■ How to complete this task ■
When you return the data, keep every line exactly as it is and leave out the pictures.

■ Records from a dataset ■
◆ ◆ ◆ ◆ ◆
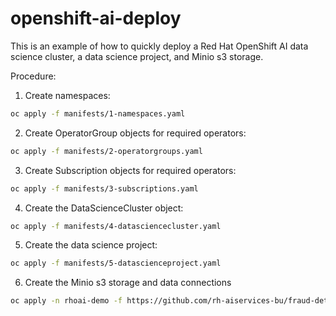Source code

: # openshift-ai-deploy

This is an example of how to quickly deploy a Red Hat OpenShift AI data science cluster, a data science project, and Minio s3 storage.

Procedure:

1. Create namespaces:
```bash
oc apply -f manifests/1-namespaces.yaml
```

2. Create OperatorGroup objects for required operators:
```bash
oc apply -f manifests/2-operatorgroups.yaml
```

3. Create Subscription objects for required operators:
```bash
oc apply -f manifests/3-subscriptions.yaml
```

4. Create the DataScienceCluster object:
```bash
oc apply -f manifests/4-datasciencecluster.yaml
```

5. Create the data science project:
```bash
oc apply -f manifests/5-datascienceproject.yaml
```

6. Create the Minio s3 storage and data connections
```bash
oc apply -n rhoai-demo -f https://github.com/rh-aiservices-bu/fraud-detection/raw/main/setup/setup-s3.yaml
```
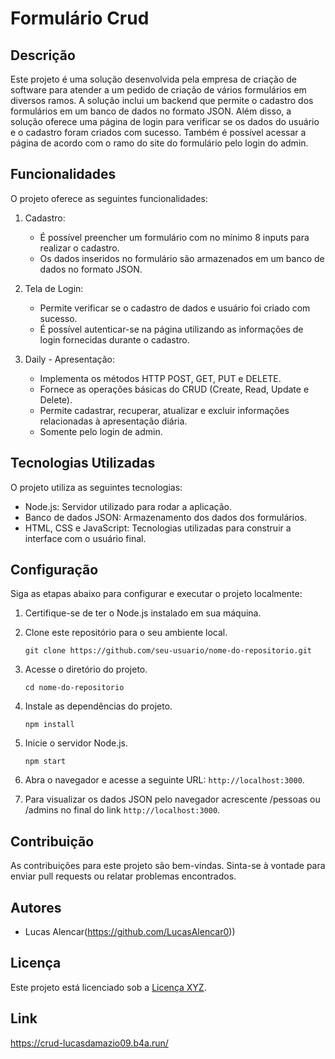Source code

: # Formulário Crud

## Descrição

Este projeto é uma solução desenvolvida pela empresa de criação de software para atender a um pedido de criação de vários formulários em diversos ramos. A solução inclui um backend que permite o cadastro dos formulários em um banco de dados no formato JSON. Além disso, a solução oferece uma página de login para verificar se os dados do usuário e o cadastro foram criados com sucesso. Também é possível acessar a página de acordo com o ramo do site do formulário pelo login do admin.

## Funcionalidades

O projeto oferece as seguintes funcionalidades:

1. Cadastro:
   - É possível preencher um formulário com no mínimo 8 inputs para realizar o cadastro.
   - Os dados inseridos no formulário são armazenados em um banco de dados no formato JSON.

2. Tela de Login:
   - Permite verificar se o cadastro de dados e usuário foi criado com sucesso.
   - É possível autenticar-se na página utilizando as informações de login fornecidas durante o cadastro.

3. Daily - Apresentação:
   - Implementa os métodos HTTP POST, GET, PUT e DELETE.
   - Fornece as operações básicas do CRUD (Create, Read, Update e Delete).
   - Permite cadastrar, recuperar, atualizar e excluir informações relacionadas à apresentação diária.
   - Somente pelo login de admin.

## Tecnologias Utilizadas

O projeto utiliza as seguintes tecnologias:

- Node.js: Servidor utilizado para rodar a aplicação.
- Banco de dados JSON: Armazenamento dos dados dos formulários.
- HTML, CSS e JavaScript: Tecnologias utilizadas para construir a interface com o usuário final.

## Configuração

Siga as etapas abaixo para configurar e executar o projeto localmente:

1. Certifique-se de ter o Node.js instalado em sua máquina.

2. Clone este repositório para o seu ambiente local.

   ```
   git clone https://github.com/seu-usuario/nome-do-repositorio.git
   ```

3. Acesse o diretório do projeto.

   ```
   cd nome-do-repositorio
   ```

4. Instale as dependências do projeto.

   ```
   npm install
   ```

5. Inicie o servidor Node.js.

   ```
   npm start
   ```

6. Abra o navegador e acesse a seguinte URL: `http://localhost:3000`.

7. Para visualizar os dados JSON pelo navegador acrescente /pessoas ou /admins no final do link `http://localhost:3000`.



## Contribuição

As contribuições para este projeto são bem-vindas. Sinta-se à vontade para enviar pull requests ou relatar problemas encontrados.

## Autores

- Lucas Alencar(https://github.com/LucasAlencar0))


## Licença

Este projeto está licenciado sob a [Licença XYZ](https://github.com/LucasALencar0/CRUD/blob/main/LICENSE).

## Link
https://crud-lucasdamazio09.b4a.run/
◆ ◆ ◆ ◆ ◆
■ Answer to this problem ■
Source code

: # openshift-ai-deploy

This is an example of how to quickly deploy a Red Hat OpenShift AI data science cluster, a data science project, and Minio s3 storage.

Procedure:

1. Create namespaces:
```bash
oc apply -f manifests/1-namespaces.yaml
```

2. Create OperatorGroup objects for required operators:
```bash
oc apply -f manifests/2-operatorgroups.yaml
```

3. Create Subscription objects for required operators:
```bash
oc apply -f manifests/3-subscriptions.yaml
```

4. Create the DataScienceCluster object:
```bash
oc apply -f manifests/4-datasciencecluster.yaml
```

5. Create the data science project:
```bash
oc apply -f manifests/5-datascienceproject.yaml
```

6. Create the Minio s3 storage and data connections
```bash
oc apply -n rhoai-demo -f https://github.com/rh-aiservices-bu/fraud-detection/raw/main/setup/setup-s3.yaml
```
Source code

: # Formulário Crud

## Descrição

Este projeto é uma solução desenvolvida pela empresa de criação de software para atender a um pedido de criação de vários formulários em diversos ramos. A solução inclui um backend que permite o cadastro dos formulários em um banco de dados no formato JSON. Além disso, a solução oferece uma página de login para verificar se os dados do usuário e o cadastro foram criados com sucesso. Também é possível acessar a página de acordo com o ramo do site do formulário pelo login do admin.

## Funcionalidades

O projeto oferece as seguintes funcionalidades:

1. Cadastro:
   - É possível preencher um formulário com no mínimo 8 inputs para realizar o cadastro.
   - Os dados inseridos no formulário são armazenados em um banco de dados no formato JSON.

2. Tela de Login:
   - Permite verificar se o cadastro de dados e usuário foi criado com sucesso.
   - É possível autenticar-se na página utilizando as informações de login fornecidas durante o cadastro.

3. Daily - Apresentação:
   - Implementa os métodos HTTP POST, GET, PUT e DELETE.
   - Fornece as operações básicas do CRUD (Create, Read, Update e Delete).
   - Permite cadastrar, recuperar, atualizar e excluir informações relacionadas à apresentação diária.
   - Somente pelo login de admin.

## Tecnologias Utilizadas

O projeto utiliza as seguintes tecnologias:

- Node.js: Servidor utilizado para rodar a aplicação.
- Banco de dados JSON: Armazenamento dos dados dos formulários.
- HTML, CSS e JavaScript: Tecnologias utilizadas para construir a interface com o usuário final.

## Configuração

Siga as etapas abaixo para configurar e executar o projeto localmente:

1. Certifique-se de ter o Node.js instalado em sua máquina.

2. Clone este repositório para o seu ambiente local.

   ```
   git clone https://github.com/seu-usuario/nome-do-repositorio.git
   ```

3. Acesse o diretório do projeto.

   ```
   cd nome-do-repositorio
   ```

4. Instale as dependências do projeto.

   ```
   npm install
   ```

5. Inicie o servidor Node.js.

   ```
   npm start
   ```

6. Abra o navegador e acesse a seguinte URL: `http://localhost:3000`.

7. Para visualizar os dados JSON pelo navegador acrescente /pessoas ou /admins no final do link `http://localhost:3000`.



## Contribuição

As contribuições para este projeto são bem-vindas. Sinta-se à vontade para enviar pull requests ou relatar problemas encontrados.

## Autores

- Lucas Alencar(https://github.com/LucasAlencar0))


## Licença

Este projeto está licenciado sob a [Licença XYZ](https://github.com/LucasALencar0/CRUD/blob/main/LICENSE).

## Link
https://crud-lucasdamazio09.b4a.run/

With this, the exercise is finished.